From the start, Mugler bucked the trend. When everyone else was doing droopy, floaty florals, Mugler, inspired by 1930s Hollywood costumiers like Edith Head and Adrian, went for film noir tailored suits, trenchcoats and little black dresses.

By the early 1990s, however, as power dressing gave way to grunge and minimalism, showmen such as Mugler were beginning to look dated, though he created the black dress worn by Demi Moore in Indecent Proposal (1993).

In 1992 he launched his first perfume, Angel. In characteristic Mugler style Angel broke all the rules. A blue fragrance with distinctive chocolate-caramel tones and a striking star-shaped bottle, it became one of the top-selling perfumes in the world, frequently ousting Chanel No 5 as the best-selling fragrance in France.

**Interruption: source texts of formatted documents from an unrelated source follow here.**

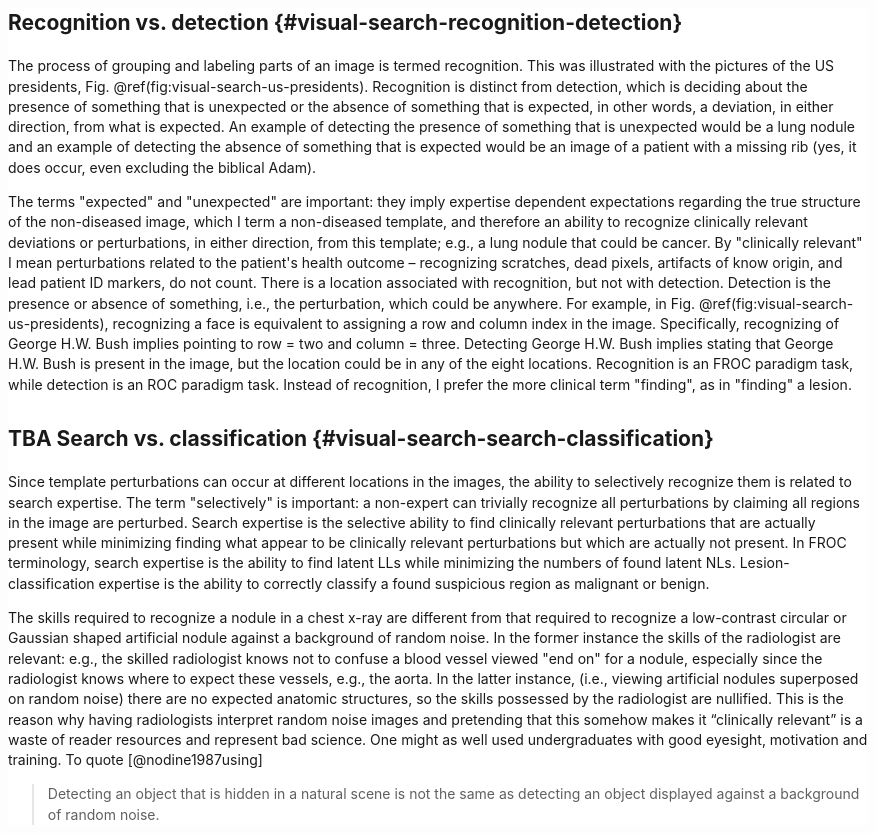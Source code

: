 
## Recognition vs. detection {#visual-search-recognition-detection}

The process of grouping and labeling parts of an image is termed recognition. This was illustrated with the pictures of the US presidents, Fig. \@ref(fig:visual-search-us-presidents). Recognition is distinct from detection, which is deciding about the presence of something that is unexpected or the absence of something that is expected, in other words, a deviation, in either direction, from what is expected. An example of detecting the presence of something that is unexpected would be a lung nodule and an example of detecting the absence of something that is expected would be an image of a patient with a missing rib (yes, it does occur, even excluding the biblical Adam). 

The terms "expected" and "unexpected" are important: they imply expertise dependent expectations regarding the true structure of the non-diseased image, which I term a non-diseased template, and therefore an ability to recognize  clinically relevant deviations or perturbations, in either direction, from this template; e.g., a lung nodule that could be cancer. By "clinically relevant" I mean perturbations related to the patient's health outcome – recognizing scratches, dead pixels, artifacts of know origin, and lead patient ID markers, do not count. There is a location associated with recognition, but not with detection. Detection is the presence or absence of something, i.e., the perturbation, which could be anywhere. For example, in Fig. \@ref(fig:visual-search-us-presidents), recognizing a face is equivalent to assigning a row and column index in the image. Specifically, recognizing of George H.W. Bush implies pointing to row = two and column = three. Detecting George H.W. Bush implies stating that George H.W. Bush is present in the image, but the location could be in any of the eight locations. Recognition is an FROC paradigm task, while detection is an ROC paradigm task. Instead of recognition, I prefer the more clinical term "finding", as in "finding" a lesion.


## TBA Search vs. classification {#visual-search-search-classification}

Since template perturbations can occur at different locations in the images, the ability to selectively recognize them is related to search expertise. The term "selectively" is important: a non-expert can trivially recognize all perturbations by claiming all regions in the image are perturbed. Search expertise is the selective ability to find clinically relevant perturbations that are actually present while minimizing finding what appear to be clinically relevant perturbations but which are actually not present. In FROC terminology, search expertise is the ability to find latent LLs while minimizing the numbers of found latent NLs. Lesion-classification expertise is the ability to correctly classify a found suspicious region as malignant or benign. 

The skills required to recognize a nodule in a chest x-ray are different from that required to recognize a low-contrast circular or Gaussian shaped artificial nodule against a background of random noise. In the former instance the skills of the radiologist are relevant: e.g., the skilled radiologist knows not to confuse a blood vessel viewed "end on" for a nodule, especially since the radiologist knows where to expect these vessels, e.g., the aorta. In the latter instance, (i.e., viewing artificial nodules superposed on random noise) there are no expected anatomic structures, so the skills possessed by the radiologist are nullified. This is the reason why having radiologists interpret random noise images and pretending that this somehow makes it “clinically relevant” is a waste of reader resources and represent bad science. One might as well used undergraduates with good eyesight, motivation and training. To quote [@nodine1987using] 

> Detecting an object that is hidden in a natural scene is not the same as detecting an object displayed against a background of random noise.
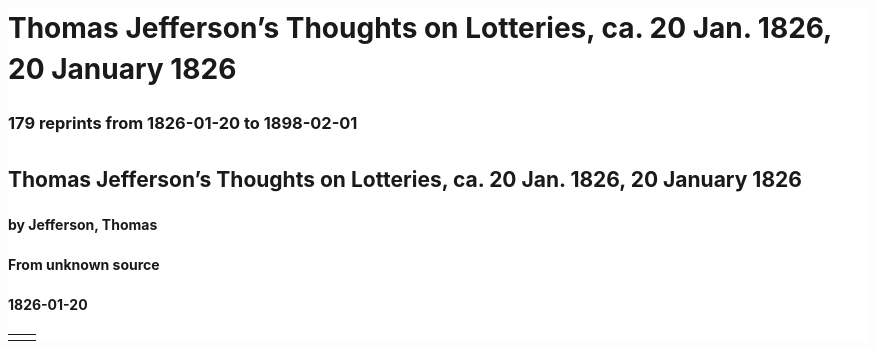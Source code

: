 
# Thomas Jefferson’s Thoughts on Lotteries, ca. 20 Jan. 1826, 20 January 1826

### 179 reprints from 1826-01-20 to 1898-02-01

## Thomas Jefferson’s Thoughts on Lotteries, ca. 20 Jan. 1826, 20 January 1826

#### by Jefferson, Thomas

#### From unknown source

#### 1826-01-20

<table style="width: 100%;"><tr><td style="width: 50%">
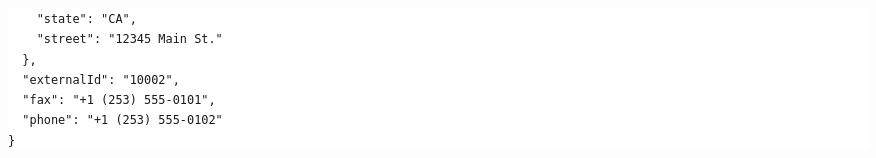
 ```http
    "state": "CA",
    "street": "12345 Main St."
  },
  "externalId": "10002",
  "fax": "+1 (253) 555-0101",
  "phone": "+1 (253) 555-0102"
}
```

But in 2000 he bowed out of couture; the fashion line bearing his name became unviable and was closed down three years later.

Mugler continued to concentrate on the perfumes and on his second love, photography. He found a new outlet for his design energies in costumes for musical comedies, concerts, operas and the theatre.

Mugler, who was openly gay, became somewhat reclusive in later life, returning to his first name, Manfred.